Einst um Mitternacht so schaurig, da ich müde sann und traurig
über so manch alten Buchs seltsam‘, längst vergessene Lehr –
und der Schlaf schon kam gekrochen, scholl auf einmal leis ein Pochen
gleich wie von einem Fingerknochen, klopfend von der Türe her.
„‘s wird ein später Gast sein,“ murrt ich, „klopfend von der Türe her -
und sonst nichts – nichts weiter mehr.“
 
Kann mich noch genau entsinnen, im Dezember war’s, dem grimmen,
und der Kohlen matt Verglimmen warf gespenstisch Licht umher.
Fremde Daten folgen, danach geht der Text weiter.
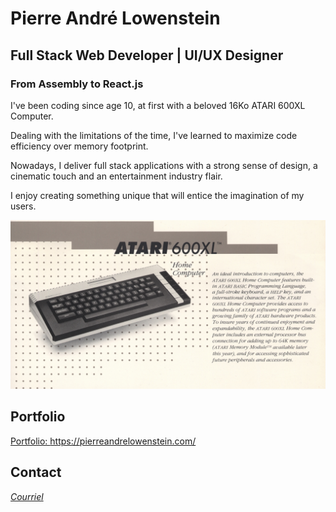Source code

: # Pierre André Lowenstein

## Full Stack Web Developer | UI/UX Designer

### From Assembly to React.js

<p>I've been coding since age 10, at first with a beloved 16Ko ATARI 600XL Computer.</p>

<p>Dealing with the limitations of the time, I've learned to maximize code efficiency over memory footprint.</p>

<p>Nowadays, I deliver full stack applications with a strong sense of design, a cinematic touch and an entertainment industry flair.</p>

<p>I enjoy creating something unique that will entice the imagination of my users.</p>

![ATARI 600XL - ATARI Inc. Flyer (JPG)](./atari_600xl_flyer_atari_inc.jpg?raw=true "Classic ATARI 600XL Flyer published by ATARI Inc. at the time of the machine's release.")

## Portfolio
<a href="https://pierreandrelowenstein.com/" title="[www] Pierre Andr&eacute; Lowenstein" target="_blank">Portfolio: https://pierreandrelowenstein.com/</a>

## Contact
<a href="mailto:coder@pierreandrelowenstein.com" title="Courriel"><em>Courriel</em></a>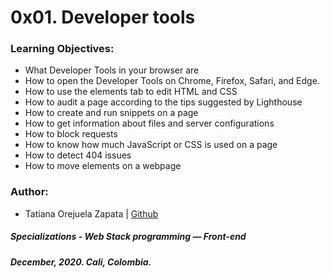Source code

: # 0x01. Developer tools

### Learning Objectives:
* What Developer Tools in your browser are
* How to open the Developer Tools on Chrome, Firefox, Safari, and Edge.
* How to use the elements tab to edit HTML and CSS
* How to audit a page according to the tips suggested by Lighthouse
* How to create and run snippets on a page
* How to get information about files and server configurations
* How to block requests
* How to know how much JavaScript or CSS is used on a page
* How to detect 404 issues
* How to move elements on a webpage

### Author:
* Tatiana Orejuela Zapata | [Github](https://github.com/tatsOre)

##### Specializations - Web Stack programming ― Front-end
##### December, 2020. Cali, Colombia.

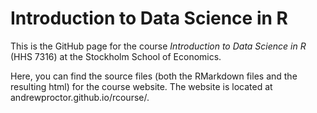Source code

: # Introduction to Data Science in R


This is the GitHub page for the course *Introduction to Data Science in R* (HHS 7316) at the Stockholm School of Economics.

Here, you can find the source files (both the RMarkdown files and the resulting html) for the course website.  The website is located at andrewproctor.github.io/rcourse/.
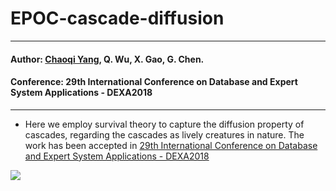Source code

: # EPOC-cascade-diffusion
---
#### Author: <a href="http://chaoqiyang.com">Chaoqi Yang</a>, Q. Wu, X. Gao, G. Chen.<br>
#### Conference: 29th International Conference on Database and Expert System Applications - DEXA2018
---
- Here we employ survival theory to capture the diffusion property of cascades, regarding the cascades as lively creatures in nature. The work has been accepted in <a href="http://www.dexa.org/accepted_papers/678">29th International Conference on Database and Expert System Applications - DEXA2018</a>
<img src="http://chaoqiyang.com/paper/DEXA2018.pdf">

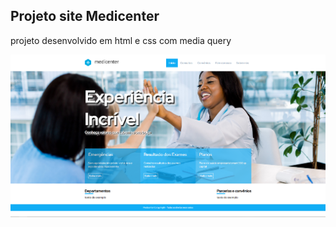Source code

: ## Projeto site Medicenter

projeto desenvolvido em html e css com media query

<img src="images/print.png" alt="print">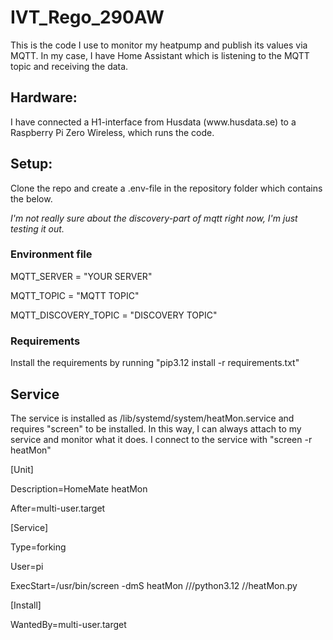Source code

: # IVT_Rego_290AW
This is the code I use to monitor my heatpump and publish its values via MQTT. In my case, I have Home Assistant which is listening to the MQTT topic and receiving the data.

<h2>Hardware:</h2>
I have connected a H1-interface from Husdata (www.husdata.se) to a Raspberry Pi Zero Wireless, which runs the code.

<h2>Setup:</h2>
Clone the repo and create a .env-file in the repository folder which contains the below.

<i>I'm not really sure about the discovery-part of mqtt right now, I'm just testing it out.</i>

<h3>Environment file</h3>
MQTT_SERVER = "YOUR SERVER"

MQTT_TOPIC = "MQTT TOPIC"

MQTT_DISCOVERY_TOPIC = "DISCOVERY TOPIC"


<h3>Requirements</h3>
Install the requirements by running "pip3.12 install -r requirements.txt"

<h2>Service</h2>
The service is installed as /lib/systemd/system/heatMon.service and requires "screen" to be installed. In this way, I can always attach to my service and monitor what it does.
I connect to the service with "screen -r heatMon"

[Unit]

Description=HomeMate heatMon

After=multi-user.target


[Service]

Type=forking

User=pi

ExecStart=/usr/bin/screen -dmS heatMon /<path>/<to>/python3.12 /<path>/heatMon.py


[Install]

WantedBy=multi-user.target
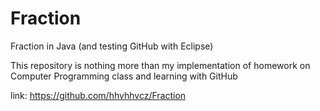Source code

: # Fraction
Fraction in Java (and testing GitHub with Eclipse)

This repository is nothing more than my implementation of homework on Computer Programming class and learning with GitHub

link: https://github.com/hhvhhvcz/Fraction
Sehr ersehnt‘ ich mir den Morgen, keine Lind’rung war zu borgen
aus den Büchern für die Sorgen, meiner Sorgen tief und schwer
ob Leonor‘, die mir verloren, in den Himmeln selig wär‘,
bei den Engeln – hier nicht mehr.
 
Schreckensbilder, die zu ahnen in des Purpurvorhangs Bahnen,
füllten mich mit solchen Ängsten, wie ich fühlt' sie nie vorher –
in des Herzens wildem Schlagen hörte ich mich ängstlich sagen:
„'s ist Besuch nur, will nur fragen, ob ich nicht Einlass ihm gewähr‘,
ein später Gast, der friedlich frägt, ob ich Einlass ihm gewähr‘ –
das nur – und nichts weiter mehr.“
 
Augenblicks verschwand mein Bangen, und so sprach ich unbefangen:
„Gleich, mein Herr – gleich, meine Dame, um Vergebung bitt ich sehr.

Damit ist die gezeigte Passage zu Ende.